Un país consagrado a un credo es excluyente

El Espectador
15 de mayo de 2020 - 05:00 a. m.
¿Cómo podemos hablar de un país que incluya a todos los colombianos si sus líderes sienten la necesidad de encumbrar a uno de tantos símbolos religiosos que existen? / Foto: Cortesía
¿Cómo podemos hablar de un país que incluya a todos los colombianos si sus líderes sienten la necesidad de encumbrar a uno de tantos símbolos religiosos que existen? / Foto: Cortesía

La actitud de la administración de Iván Duque en torno a la libertad religiosa genera varias preguntas que, nos parece, no pueden desestimarse apelando a que todo es “simbólico”, como ha pretendido hacer la ministra del Interior, Alicia Arango. Hoy, en el marco del Día Nacional de la Familia, el Ministerio emitió una resolución donde se pide llevar a cabo una “Jornada Nacional de Oración y Reflexión por Colombia”. Un día antes, la vicepresidenta Marta Lucía Ramírez utilizó la imagen institucional del Gobierno para emitir un mensaje con claros contenidos de preferencia hacia el catolicismo. ¿De cuándo acá el Estado es llamado a promover religiones en vez de simplemente protegerlas?

Alicia Arango dijo en Blu Radio que la jornada de oración “es un pedido de las iglesias.
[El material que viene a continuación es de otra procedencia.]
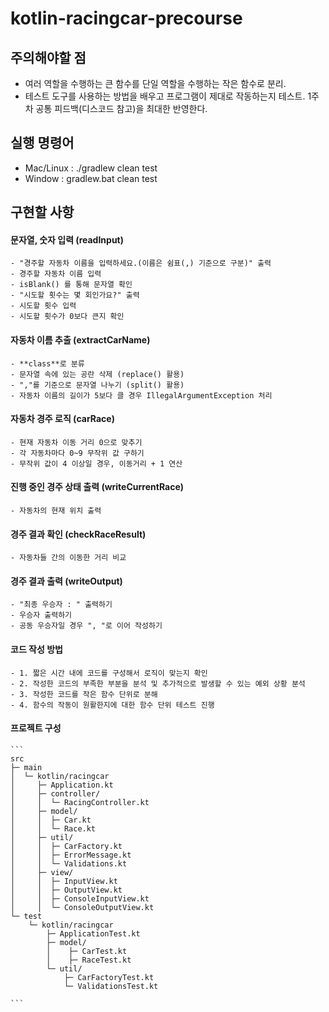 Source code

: # kotlin-racingcar-precourse

## 주의해야할 점
 - 여러 역할을 수행하는 큰 함수를 단일 역할을 수행하는 작은 함수로 분리.
 - 테스트 도구를 사용하는 방법을 배우고 프로그램이 제대로 작동하는지 테스트.
1주 차 공통 피드백(디스코드 참고)을 최대한 반영한다.

## 실행 명령어 
- Mac/Linux : ./gradlew clean test
- Window : gradlew.bat clean test
 
## 구현할 사항

#### 문자열, 숫자 입력 (readInput)
    - "경주할 자동차 이름을 입력하세요.(이름은 쉼표(,) 기준으로 구분)" 출력
    - 경주할 자동차 이름 입력
    - isBlank() 를 통해 문자열 확인
    - "시도할 횟수는 몇 회인가요?" 출력
    - 시도할 횟수 입력
    - 시도할 횟수가 0보다 큰지 확인

#### 자동차 이름 추출 (extractCarName)
    - **class**로 분류
    - 문자열 속에 있는 공란 삭제 (replace() 활용)
    - ","를 기준으로 문자열 나누기 (split() 활용)
    - 자동차 이름의 길이가 5보다 클 경우 IllegalArgumentException 처리

#### 자동차 경주 로직 (carRace)
    - 현재 자동차 이동 거리 0으로 맞추기
    - 각 자동차마다 0~9 무작위 값 구하기
    - 무작위 값이 4 이상일 경우, 이동거리 + 1 연산

#### 진행 중인 경주 상태 출력 (writeCurrentRace)
    - 자동차의 현재 위치 출력

#### 경주 결과 확인 (checkRaceResult)
    - 자동차들 간의 이동한 거리 비교

#### 경주 결과 출력 (writeOutput)
    - "최종 우승자 : " 출력하기
    - 우승자 출력하기 
    - 공동 우승자일 경우 ", "로 이어 작성하기

#### 코드 작성 방법
    - 1. 짧은 시간 내에 코드를 구성해서 로직이 맞는지 확인
    - 2. 작성한 코드의 부족한 부분을 분석 및 추가적으로 발생할 수 있는 예외 상황 분석
    - 3. 작성한 코드를 작은 함수 단위로 분해
    - 4. 함수의 작동이 원활한지에 대한 함수 단위 테스트 진행

#### 프로젝트 구성
    ```
    src
    ├─ main
    │  └─ kotlin/racingcar
    │     ├─ Application.kt
    │     ├─ controller/
    │     │  └─ RacingController.kt
    │     ├─ model/
    │     │  ├─ Car.kt
    │     │  └─ Race.kt
    │     ├─ util/
    │     │  ├─ CarFactory.kt
    │     │  ├─ ErrorMessage.kt 
    │     │  └─ Validations.kt
    │     ├─ view/
    │     │  ├─ InputView.kt
    │     │  ├─ OutputView.kt
    │     │  ├─ ConsoleInputView.kt
    │     │  └─ ConsoleOutputView.kt
    └─ test
        └─ kotlin/racingcar
            ├─ ApplicationTest.kt
            ├─ model/  
            │    ├─ CarTest.kt
            │    ├─ RaceTest.kt
            └─ util/
                ├─ CarFactoryTest.kt
                └─ ValidationsTest.kt

    ```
Me parece que si este es un pueblo que cree en Dios en su mayoría, hay que darle la posibilidad de rezar juntos si quieren”. Le atiende la razón en que no se trata de una obligación dictada desde el Estado, pero no nos parece que se trate de un gesto vacío. ¿No podían las iglesias, por ejemplo, unirse entre ellas y convocar a sus feligreses a la jornada de oración y reflexión? ¿Por qué debía mediar un pronunciamiento oficial? En la resolución expedida por el Ministerio del Interior, además, se dice que esa entidad es la “líder de la política religiosa en el país”. Eso es una pésima interpretación de los mandatos de la Constitución.

El Estado laico está diseñado para ser una doble vía. Por un lado, garantiza a las personas total libertad religiosa: pueden creer (o no creer) en lo que deseen sin ningún tipo de intervención, presión o persecución por parte de las autoridades. Por otro, también exige que ningún credo particular interfiera en el funcionamiento adecuado de las instituciones democráticas. No se trata de que los funcionarios abandonen sus creencias, sino que entiendan que, al momento en que son elegidos para, por ejemplo, ser ministros o vicepresidentes, tienen que ser figuras que representen a todos los colombianos. Mostrar preferencias por ciertos credos, así sea de manera simbólica, envía un mensaje peligroso y excluyente. Bajo esa concepción, el Ministerio del Interior no debería estar liderando convocatorias de ese estilo, y menos para celebrar la “familia” si, como es lógico por quien convoca, no se incluyen todos los tipos de familias que existen en Colombia, incluso aquellos que han sido perseguidos por ciertos credos.

A través de su cuenta de Twitter, la vicepresidenta escribió además, en un mensaje que llevaba los signos distintivos del Gobierno, que “hoy consagramos nuestro país a nuestra Señora de Fátima”. Dirán, también, que es un simbolismo, un ejercicio de la conciencia individual de la vicepresidenta Ramírez. Sin embargo, ¿cómo podemos hablar de un país que incluya a todos los colombianos si sus líderes políticos sienten la necesidad de encumbrar a uno de tantos símbolos religiosos que existen?

Desde que entró en vigencia la nueva Constitución, la Corte Constitucional ha venido desmantelando todos los espacios donde alguna religión ha sido privilegiada. En todo lugar el mensaje es el mismo: las autoridades no deben tomar partido. No se trata de negar que en Colombia hay muchos creyentes, sino de mostrar respeto por quienes no lo son. Los símbolos importan y el Gobierno no debería utilizarlos a la ligera.